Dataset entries
^^^^^^^^^^^^^^^^

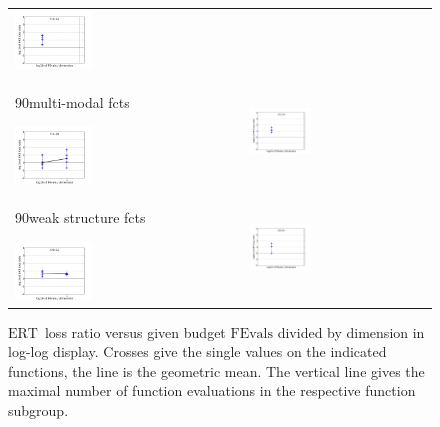 \documentclass{article}
\newcommand{\ERT}{\ensuremath{\mathrm{ERT}}}
\newcommand{\FEvals}{\ensuremath{\mathrm{FEvals}}}
\newcommand{\rot}[2][2.5]{
  \hspace*{-3.5\baselineskip}%
  \begin{rotate}{90}\hspace{#1em}#2
  \end{rotate}}
\begin{document}
\begin{figure}[htbp!]
\begin{tabular}{@{}ll@{}}
\includegraphics[width=0.35\textwidth,trim=9mm 5mm 18mm 12mm, clip]{pplogloss_20D_hcond}\\[-2ex]
\rot[1.6]{multi-modal fcts}
\includegraphics[width=0.35\textwidth,trim=9mm 5mm 18mm 12mm, clip]{pplogloss_05D_multi} &
\includegraphics[width=0.35\textwidth,trim=9mm 5mm 18mm 12mm, clip]{pplogloss_20D_multi}\\[-2ex]
\rot[1.0]{weak structure fcts}
\includegraphics[width=0.35\textwidth,trim=9mm 0mm 18mm 12mm, clip]{pplogloss_05D_mult2} &
\includegraphics[width=0.35\textwidth,trim=9mm 0mm 18mm 12mm, clip]{pplogloss_20D_mult2}
\vspace*{-1ex}
\end{tabular}
\caption{\label{fig:ERTloglossb\algfolder}\ERT\ loss ratio versus given budget
$\FEvals$ divided by dimension in log-log display. Crosses give
the single values on the indicated functions, the line is the geometric mean.
The vertical line gives the maximal number of function evaluations in the
respective function subgroup.}
\end{figure}
\end{document}

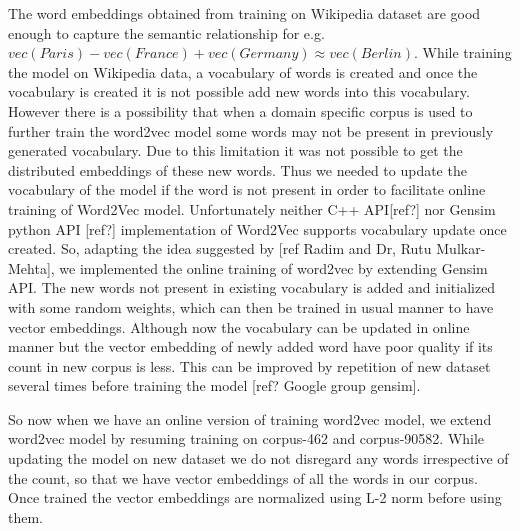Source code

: The word embeddings obtained from training on Wikipedia dataset are good enough to capture the semantic relationship for e.g. $vec(Paris) -vec(France) + vec(Germany) \approx vec(Berlin)$. While training the model on Wikipedia data, a vocabulary of words is created and once the vocabulary is created it is not possible add new words into this vocabulary. However there is a possibility that when a domain specific corpus is used to further train the word2vec model some words may not be present in previously generated vocabulary. Due to this limitation it was not possible to get the distributed embeddings of these new words. Thus we needed to update the vocabulary of the model if the word is not present in order to facilitate online training of Word2Vec model. Unfortunately neither C++ API[ref?] nor Gensim python API [ref?] implementation of Word2Vec supports vocabulary update once created. So, adapting the idea suggested by [ref Radim and Dr, Rutu Mulkar-Mehta], we implemented the online training of word2vec by extending Gensim API. The new words not present in existing vocabulary is added and initialized with some random weights, which can then be trained in usual manner to have vector embeddings. Although now the vocabulary can be updated in online manner but the vector embedding of newly added word have poor quality if its count in new corpus is less. This can be improved by repetition of new dataset several times before training the model [ref? Google group gensim].

So now when we have an online version of training word2vec model, we extend word2vec model by resuming training on corpus-462 and corpus-90582. While updating the model on new dataset we do not disregard any words irrespective of the count, so that we have vector embeddings of all the words in our corpus. Once trained the vector embeddings are normalized using L-2 norm before using them.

^^^^^^^^^^^^^^^^

__PROBLEM DESCRIPTION__
Without the pictures, copy the entries from their first line through the line containing "display. Crosses give", and only those lines.

__ANSWER SECTION__
 \documentclass{article}
\newcommand{\ERT}{\ensuremath{\mathrm{ERT}}}
\newcommand{\FEvals}{\ensuremath{\mathrm{FEvals}}}
\newcommand{\rot}[2][2.5]{
  \hspace*{-3.5\baselineskip}%
  \begin{rotate}{90}\hspace{#1em}#2
  \end{rotate}}
\begin{document}
\begin{figure}[htbp!]
\begin{tabular}{@{}ll@{}}
\includegraphics[width=0.35\textwidth,trim=9mm 5mm 18mm 12mm, clip]{pplogloss_20D_hcond}\\[-2ex]
\rot[1.6]{multi-modal fcts}
\includegraphics[width=0.35\textwidth,trim=9mm 5mm 18mm 12mm, clip]{pplogloss_05D_multi} &
\includegraphics[width=0.35\textwidth,trim=9mm 5mm 18mm 12mm, clip]{pplogloss_20D_multi}\\[-2ex]
\rot[1.0]{weak structure fcts}
\includegraphics[width=0.35\textwidth,trim=9mm 0mm 18mm 12mm, clip]{pplogloss_05D_mult2} &
\includegraphics[width=0.35\textwidth,trim=9mm 0mm 18mm 12mm, clip]{pplogloss_20D_mult2}
\vspace*{-1ex}
\end{tabular}
\caption{\label{fig:ERTloglossb\algfolder}\ERT\ loss ratio versus given budget
$\FEvals$ divided by dimension in log-log display. Crosses give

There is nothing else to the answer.